[[ DATASET EXCERPTS, beginning ]]
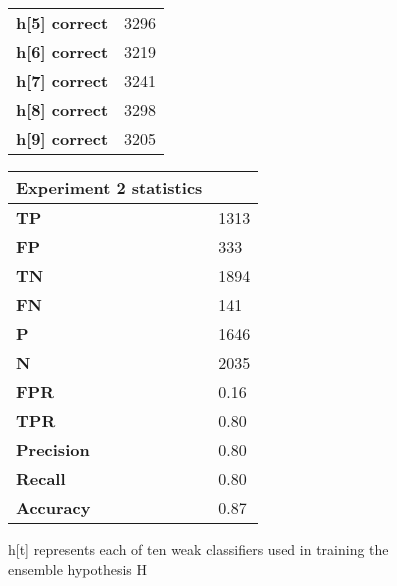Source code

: \documentclass[titlepage,11pt]{article}
\begin{document}
{\begin{figure}[h]
\begin{tabular}{|l|l|}
\textbf{ h[5] correct } & 3296 \\
\textbf{ h[6] correct } & 3219 \\
\textbf{ h[7] correct } & 3241 \\
\textbf{ h[8] correct } & 3298 \\
\textbf{ h[9] correct } & 3205 \\
\hline
\end{tabular}
\hspace{5pt}
\vspace{2pt}
\begin{tabular}{|l|l|}
\hline
\textbf{Experiment 2 statistics} & \\
\hline
\textbf{ TP } & 1313 \\
\textbf{ FP } & 333 \\
\textbf{ TN } & 1894 \\
\textbf{ FN } & 141 \\
\textbf{ P } &  1646 \\
\textbf{ N } & 2035 \\
\textbf{ FPR } & 0.16 \\
\textbf{ TPR } & 0.80 \\
\hline
\textbf{ Precision } & 0.80\\
\textbf{ Recall    } & 0.80\\
\textbf{ Accuracy  } & 0.87\\
\hline
\end{tabular}
\caption{h[t] represents each of ten weak classifiers used in training the ensemble hypothesis H}
\end{figure}

}

\pagebreak
\end{document}
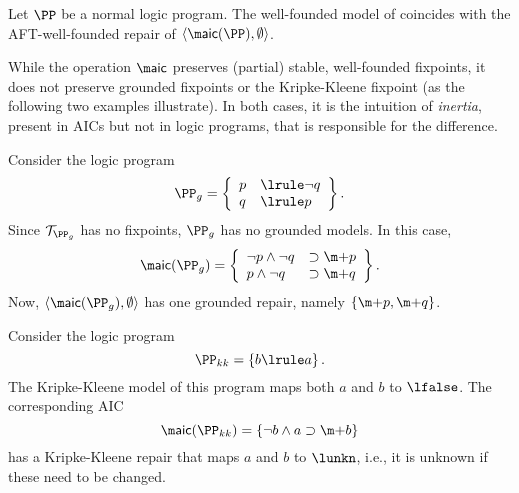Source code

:\begin{corollary}
 Let $\PP$ be a normal logic program. The well-founded model of \PP coincides with the AFT-well-founded repair of $\langle \aicop(\PP),\emptyset\rangle$. 
\end{corollary}

 While the operation $\aicop$ preserves (partial) stable, well-founded  fixpoints, it does not preserve grounded fixpoints or the Kripke-Kleene fixpoint (as the following two examples illustrate). In both cases, it is the intuition of \emph{inertia}, present in AICs but not in logic programs, that is responsible for the difference. 

 
\begin{example}\label{ex:grounded}
  Consider the logic program 
  \[\PP_g = \left\{\begin{array}{ll}p&\lrule \lnot q\\ q&\lrule p \end{array} \right\}.\]
  Since $\mathcal{T}_{\PP_g}$ has no fixpoints, $\PP_g$ has no grounded models. 
  In this case, 
  \[\aicop(\PP_g) = \left\{\begin{array}{ll}\lnot p\land \lnot q &\aicrule \add p \\ p \land  \lnot q &\aicrule \add q\end{array}\right\}.\]
  Now, $\langle \aicop(\PP_g),\emptyset\rangle$ has one grounded repair, namely $\{\add p, \add q\}$. 
\end{example}




\begin{example}
 Consider the logic program
 \[\PP_{kk}=\left\{ b\lrule a\right\}.\]
 The Kripke-Kleene model of this program maps both $a$ and $b$ to $\lfalse$. 
 The corresponding AIC 
 \[\aicop(\PP_{kk}) = \{\lnot b \land a \aicrule \add b\}\] 
 has a Kripke-Kleene repair that maps $a$ and $b$ to $\lunkn$, i.e., it is unknown if these need to be changed. 
\end{example}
[[ DATASET EXCERPTS, end ]]
Copy all lines from the data that hold the word "correct".

\textbf{ h[5] correct } & 3296 \\
\textbf{ h[6] correct } & 3219 \\
\textbf{ h[7] correct } & 3241 \\
\textbf{ h[8] correct } & 3298 \\
\textbf{ h[9] correct } & 3205 \\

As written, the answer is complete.